• DIRECTIONS:
Please print the entries below exactly, from the line with "DisplayName | Yes" through the line with "OntologyRid | Yes", including both of those lines and leaving out all others.

• MATERIAL PROVIDED:
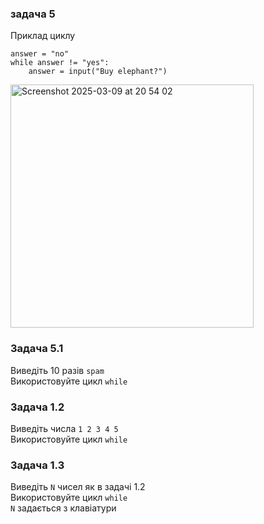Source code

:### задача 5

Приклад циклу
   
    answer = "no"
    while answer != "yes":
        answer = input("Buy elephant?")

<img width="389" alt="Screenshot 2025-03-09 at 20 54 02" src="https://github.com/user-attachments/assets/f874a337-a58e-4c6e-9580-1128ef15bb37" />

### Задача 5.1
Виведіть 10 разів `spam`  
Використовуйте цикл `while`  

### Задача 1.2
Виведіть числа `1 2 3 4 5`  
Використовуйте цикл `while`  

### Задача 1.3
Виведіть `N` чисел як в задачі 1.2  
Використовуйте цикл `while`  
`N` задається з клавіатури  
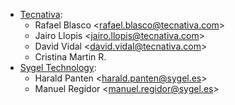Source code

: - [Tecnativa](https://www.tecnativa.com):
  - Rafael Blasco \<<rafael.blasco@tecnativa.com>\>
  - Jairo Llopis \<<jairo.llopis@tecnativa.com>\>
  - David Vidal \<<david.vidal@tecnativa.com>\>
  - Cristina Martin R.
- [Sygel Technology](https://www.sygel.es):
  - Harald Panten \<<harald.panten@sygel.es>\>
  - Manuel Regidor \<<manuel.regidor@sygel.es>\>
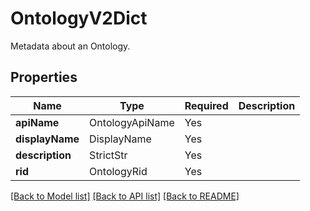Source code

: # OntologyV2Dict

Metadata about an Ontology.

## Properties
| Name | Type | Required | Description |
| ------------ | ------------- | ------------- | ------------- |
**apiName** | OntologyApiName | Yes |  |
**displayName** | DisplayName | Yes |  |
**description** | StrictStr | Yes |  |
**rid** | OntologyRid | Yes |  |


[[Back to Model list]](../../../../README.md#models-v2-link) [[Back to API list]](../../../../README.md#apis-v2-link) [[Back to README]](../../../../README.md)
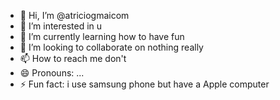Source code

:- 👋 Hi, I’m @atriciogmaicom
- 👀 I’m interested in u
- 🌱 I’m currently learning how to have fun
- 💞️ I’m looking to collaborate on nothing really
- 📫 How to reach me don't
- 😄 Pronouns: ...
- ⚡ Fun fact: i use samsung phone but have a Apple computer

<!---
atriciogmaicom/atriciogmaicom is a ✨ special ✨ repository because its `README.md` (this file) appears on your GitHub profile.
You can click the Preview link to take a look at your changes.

• SOLUTION:
**displayName** | DisplayName | Yes |  |
**description** | StrictStr | Yes |  |
**rid** | OntologyRid | Yes |  |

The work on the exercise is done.